Brazil must be celebrated as the original home of tobacco snuff, from which it spread around the world.  Portuguese explorers very early in the C16th came across Indians using snuff mills - presumably they had been doing so for ages before.  Curtis quotes Billings quoting Ewbank as saying "... it was in the country discovered by Cabral (i.e. Brazil in 1500) that the great sternutatory was found.  Brazilian Indians were the fathers of snuff and its best fabricators".
Brazilian tobacco for manufacturing snuff was the most prized in C16th Europe.
Nicot (a clever self-publicist) gave his name to nicotine, but what he introduced to France was an inferior rusticum Floridan tobacco he found growing in Lisbon: whereas André Theret was cultivating Brazilian tobacco at Angoulême in France twenty years before that, and it was Brazilian tobacco which became the staple of French snuff.

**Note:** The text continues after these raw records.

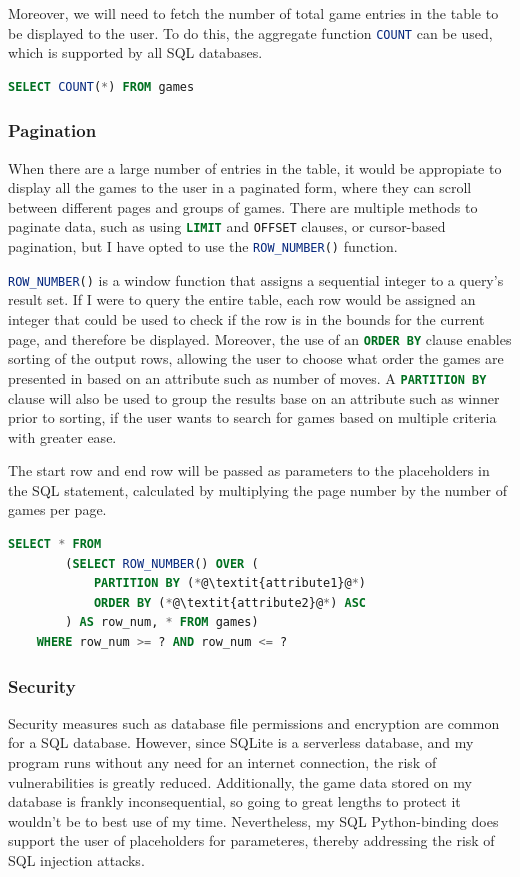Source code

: \documentclass[../main/main.tex]{subfiles}
\begin{document}
Moreover, we will need to fetch the number of total game entries in the table to be displayed to the user. To do this, the aggregate function \lstinline[language=SQL]{COUNT} can be used, which is supported by all SQL databases.

\begin{lstlisting}[language=SQL, frame=single]
    SELECT COUNT(*) FROM games
\end{lstlisting}

\subsubsection*{Pagination}
When there are a large number of entries in the table, it would be appropiate to display all the games to the user in a paginated form, where they can scroll between different pages and groups of games. There are multiple methods to paginate data, such as using \lstinline[language=SQL]{LIMIT} and \lstinline[language=SQL]{OFFSET} clauses, or cursor-based pagination, but I have opted to use the \lstinline[language=SQL]{ROW_NUMBER()} function.

\lstinline[language=SQL]{ROW_NUMBER()} is a window function that assigns a sequential integer to a query's result set. If I were to query the entire table, each row would be assigned an integer that could be used to check if the row is in the bounds for the current page, and therefore be displayed. Moreover, the use of an \lstinline[language=SQL]{ORDER BY} clause enables sorting of the output rows, allowing the user to choose what order the games are presented in based on an attribute such as number of moves. A \lstinline[language=SQL]{PARTITION BY} clause will also be used to group the results base on an attribute such as winner prior to sorting, if the user wants to search for games based on multiple criteria with greater ease.

The start row and end row will be passed as parameters to the placeholders in the SQL statement, calculated by multiplying the page number by the number of games per page.

\begin{lstlisting}[language=SQL, frame=single]
    SELECT * FROM
        (SELECT ROW_NUMBER() OVER (
            PARTITION BY (*@\textit{attribute1}@*)
            ORDER BY (*@\textit{attribute2}@*) ASC
        ) AS row_num, * FROM games)
    WHERE row_num >= ? AND row_num <= ?
\end{lstlisting}

\subsubsection*{Security}
Security measures such as database file permissions and encryption are common for a SQL database. However, since SQLite is a serverless database, and my program runs without any need for an internet connection, the risk of vulnerabilities is greatly reduced. Additionally, the game data stored on my database is frankly inconsequential, so going to great lengths to protect it wouldn't be to best use of my time. Nevertheless, my SQL Python-binding does support the user of placeholders for parameteres, thereby addressing the risk of SQL injection attacks.
\end{document}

In Britain Brazil was long the country, more than any other, associated with the best snuff tobacco.  Addison refers censoriously to the way in which a lady of fashion "pulls out her box of good Brazile"  while in church. And Brazilian tobacco is still the main one used in German Schmalzler snuffs (by Pöschl).

David Geremberg, Jnr. tells me "Here, in Brazil, we don't have the term snuff but "rapé" (I do believe it comes from the french:râpé).  It's sniffed, not chewed.  Coarse tobaccos (the ones that come in moist long rolls) are chewed in some parts of the country.  The aspect of the Brazilian rapé is a fine dry powder with a tobacco and peppery smell.  I also saw some 1 inch tins of menthol rapé.  The brand was Guarany."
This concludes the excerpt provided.